▶ **About this exercise**
Output each entry that follows exactly. Images stay out.

▶ **Extracted records**

<<<<

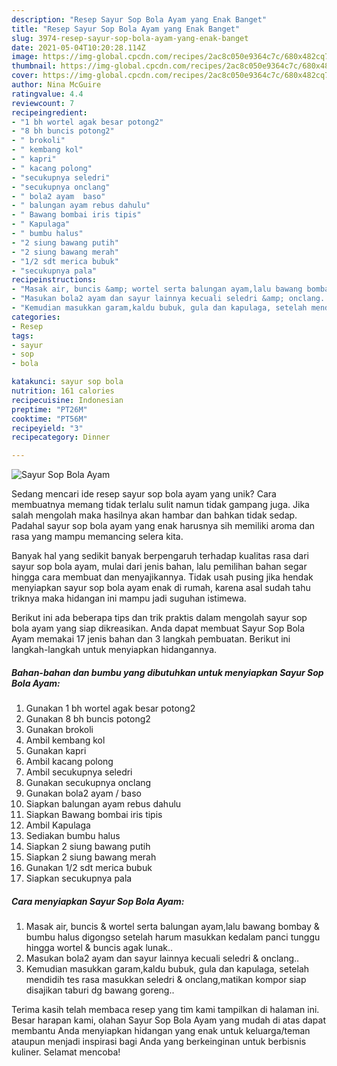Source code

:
```yaml
---
description: "Resep Sayur Sop Bola Ayam yang Enak Banget"
title: "Resep Sayur Sop Bola Ayam yang Enak Banget"
slug: 3974-resep-sayur-sop-bola-ayam-yang-enak-banget
date: 2021-05-04T10:20:28.114Z
image: https://img-global.cpcdn.com/recipes/2ac8c050e9364c7c/680x482cq70/sayur-sop-bola-ayam-foto-resep-utama.jpg
thumbnail: https://img-global.cpcdn.com/recipes/2ac8c050e9364c7c/680x482cq70/sayur-sop-bola-ayam-foto-resep-utama.jpg
cover: https://img-global.cpcdn.com/recipes/2ac8c050e9364c7c/680x482cq70/sayur-sop-bola-ayam-foto-resep-utama.jpg
author: Nina McGuire
ratingvalue: 4.4
reviewcount: 7
recipeingredient:
- "1 bh wortel agak besar potong2"
- "8 bh buncis potong2"
- " brokoli"
- " kembang kol"
- " kapri"
- " kacang polong"
- "secukupnya seledri"
- "secukupnya onclang"
- " bola2 ayam  baso"
- " balungan ayam rebus dahulu"
- " Bawang bombai iris tipis"
- " Kapulaga"
- " bumbu halus"
- "2 siung bawang putih"
- "2 siung bawang merah"
- "1/2 sdt merica bubuk"
- "secukupnya pala"
recipeinstructions:
- "Masak air, buncis &amp; wortel serta balungan ayam,lalu bawang bombay &amp; bumbu halus digongso setelah harum masukkan kedalam panci tunggu hingga wortel &amp; buncis agak lunak.."
- "Masukan bola2 ayam dan sayur lainnya kecuali seledri &amp; onclang.."
- "Kemudian masukkan garam,kaldu bubuk, gula dan kapulaga, setelah mendidih tes rasa masukkan seledri &amp; onclang,matikan kompor siap disajikan taburi dg bawang goreng.."
categories:
- Resep
tags:
- sayur
- sop
- bola

katakunci: sayur sop bola 
nutrition: 161 calories
recipecuisine: Indonesian
preptime: "PT26M"
cooktime: "PT56M"
recipeyield: "3"
recipecategory: Dinner

---
```



![Sayur Sop Bola Ayam](https://img-global.cpcdn.com/recipes/2ac8c050e9364c7c/680x482cq70/sayur-sop-bola-ayam-foto-resep-utama.jpg)

Sedang mencari ide resep sayur sop bola ayam yang unik? Cara membuatnya memang tidak terlalu sulit namun tidak gampang juga. Jika salah mengolah maka hasilnya akan hambar dan bahkan tidak sedap. Padahal sayur sop bola ayam yang enak harusnya sih memiliki aroma dan rasa yang mampu memancing selera kita.



Banyak hal yang sedikit banyak berpengaruh terhadap kualitas rasa dari sayur sop bola ayam, mulai dari jenis bahan, lalu pemilihan bahan segar hingga cara membuat dan menyajikannya. Tidak usah pusing jika hendak menyiapkan sayur sop bola ayam enak di rumah, karena asal sudah tahu triknya maka hidangan ini mampu jadi suguhan istimewa.


Berikut ini ada beberapa tips dan trik praktis dalam mengolah sayur sop bola ayam yang siap dikreasikan. Anda dapat membuat Sayur Sop Bola Ayam memakai 17 jenis bahan dan 3 langkah pembuatan. Berikut ini langkah-langkah untuk menyiapkan hidangannya.

<!--inarticleads1-->

##### Bahan-bahan dan bumbu yang dibutuhkan untuk menyiapkan Sayur Sop Bola Ayam:

1. Gunakan 1 bh wortel agak besar potong2
1. Gunakan 8 bh buncis potong2
1. Gunakan  brokoli
1. Ambil  kembang kol
1. Gunakan  kapri
1. Ambil  kacang polong
1. Ambil secukupnya seledri
1. Gunakan secukupnya onclang
1. Gunakan  bola2 ayam / baso
1. Siapkan  balungan ayam rebus dahulu
1. Siapkan  Bawang bombai iris tipis
1. Ambil  Kapulaga
1. Sediakan  bumbu halus
1. Siapkan 2 siung bawang putih
1. Siapkan 2 siung bawang merah
1. Gunakan 1/2 sdt merica bubuk
1. Siapkan secukupnya pala




<!--inarticleads2-->

##### Cara menyiapkan Sayur Sop Bola Ayam:

1. Masak air, buncis &amp; wortel serta balungan ayam,lalu bawang bombay &amp; bumbu halus digongso setelah harum masukkan kedalam panci tunggu hingga wortel &amp; buncis agak lunak..
1. Masukan bola2 ayam dan sayur lainnya kecuali seledri &amp; onclang..
1. Kemudian masukkan garam,kaldu bubuk, gula dan kapulaga, setelah mendidih tes rasa masukkan seledri &amp; onclang,matikan kompor siap disajikan taburi dg bawang goreng..




Terima kasih telah membaca resep yang tim kami tampilkan di halaman ini. Besar harapan kami, olahan Sayur Sop Bola Ayam yang mudah di atas dapat membantu Anda menyiapkan hidangan yang enak untuk keluarga/teman ataupun menjadi inspirasi bagi Anda yang berkeinginan untuk berbisnis kuliner. Selamat mencoba!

>>>>

▶ **Answer section**
Source code

:
```yaml
---
description: "Resep Sayur Sop Bola Ayam yang Enak Banget"
title: "Resep Sayur Sop Bola Ayam yang Enak Banget"
slug: 3974-resep-sayur-sop-bola-ayam-yang-enak-banget
date: 2021-05-04T10:20:28.114Z
image: https://img-global.cpcdn.com/recipes/2ac8c050e9364c7c/680x482cq70/sayur-sop-bola-ayam-foto-resep-utama.jpg
thumbnail: https://img-global.cpcdn.com/recipes/2ac8c050e9364c7c/680x482cq70/sayur-sop-bola-ayam-foto-resep-utama.jpg
cover: https://img-global.cpcdn.com/recipes/2ac8c050e9364c7c/680x482cq70/sayur-sop-bola-ayam-foto-resep-utama.jpg
author: Nina McGuire
ratingvalue: 4.4
reviewcount: 7
recipeingredient:
- "1 bh wortel agak besar potong2"
- "8 bh buncis potong2"
- " brokoli"
- " kembang kol"
- " kapri"
- " kacang polong"
- "secukupnya seledri"
- "secukupnya onclang"
- " bola2 ayam  baso"
- " balungan ayam rebus dahulu"
- " Bawang bombai iris tipis"
- " Kapulaga"
- " bumbu halus"
- "2 siung bawang putih"
- "2 siung bawang merah"
- "1/2 sdt merica bubuk"
- "secukupnya pala"
recipeinstructions:
- "Masak air, buncis &amp; wortel serta balungan ayam,lalu bawang bombay &amp; bumbu halus digongso setelah harum masukkan kedalam panci tunggu hingga wortel &amp; buncis agak lunak.."
- "Masukan bola2 ayam dan sayur lainnya kecuali seledri &amp; onclang.."
- "Kemudian masukkan garam,kaldu bubuk, gula dan kapulaga, setelah mendidih tes rasa masukkan seledri &amp; onclang,matikan kompor siap disajikan taburi dg bawang goreng.."
categories:
- Resep
tags:
- sayur
- sop
- bola

katakunci: sayur sop bola 
nutrition: 161 calories
recipecuisine: Indonesian
preptime: "PT26M"
cooktime: "PT56M"
recipeyield: "3"
recipecategory: Dinner

---
```



![Sayur Sop Bola Ayam](https://img-global.cpcdn.com/recipes/2ac8c050e9364c7c/680x482cq70/sayur-sop-bola-ayam-foto-resep-utama.jpg)

Sedang mencari ide resep sayur sop bola ayam yang unik? Cara membuatnya memang tidak terlalu sulit namun tidak gampang juga. Jika salah mengolah maka hasilnya akan hambar dan bahkan tidak sedap. Padahal sayur sop bola ayam yang enak harusnya sih memiliki aroma dan rasa yang mampu memancing selera kita.



Banyak hal yang sedikit banyak berpengaruh terhadap kualitas rasa dari sayur sop bola ayam, mulai dari jenis bahan, lalu pemilihan bahan segar hingga cara membuat dan menyajikannya. Tidak usah pusing jika hendak menyiapkan sayur sop bola ayam enak di rumah, karena asal sudah tahu triknya maka hidangan ini mampu jadi suguhan istimewa.


Berikut ini ada beberapa tips dan trik praktis dalam mengolah sayur sop bola ayam yang siap dikreasikan. Anda dapat membuat Sayur Sop Bola Ayam memakai 17 jenis bahan dan 3 langkah pembuatan. Berikut ini langkah-langkah untuk menyiapkan hidangannya.

<!--inarticleads1-->

##### Bahan-bahan dan bumbu yang dibutuhkan untuk menyiapkan Sayur Sop Bola Ayam:

1. Gunakan 1 bh wortel agak besar potong2
1. Gunakan 8 bh buncis potong2
1. Gunakan  brokoli
1. Ambil  kembang kol
1. Gunakan  kapri
1. Ambil  kacang polong
1. Ambil secukupnya seledri
1. Gunakan secukupnya onclang
1. Gunakan  bola2 ayam / baso
1. Siapkan  balungan ayam rebus dahulu
1. Siapkan  Bawang bombai iris tipis
1. Ambil  Kapulaga
1. Sediakan  bumbu halus
1. Siapkan 2 siung bawang putih
1. Siapkan 2 siung bawang merah
1. Gunakan 1/2 sdt merica bubuk
1. Siapkan secukupnya pala




<!--inarticleads2-->

##### Cara menyiapkan Sayur Sop Bola Ayam:

1. Masak air, buncis &amp; wortel serta balungan ayam,lalu bawang bombay &amp; bumbu halus digongso setelah harum masukkan kedalam panci tunggu hingga wortel &amp; buncis agak lunak..
1. Masukan bola2 ayam dan sayur lainnya kecuali seledri &amp; onclang..
1. Kemudian masukkan garam,kaldu bubuk, gula dan kapulaga, setelah mendidih tes rasa masukkan seledri &amp; onclang,matikan kompor siap disajikan taburi dg bawang goreng..




Terima kasih telah membaca resep yang tim kami tampilkan di halaman ini. Besar harapan kami, olahan Sayur Sop Bola Ayam yang mudah di atas dapat membantu Anda menyiapkan hidangan yang enak untuk keluarga/teman ataupun menjadi inspirasi bagi Anda yang berkeinginan untuk berbisnis kuliner. Selamat mencoba!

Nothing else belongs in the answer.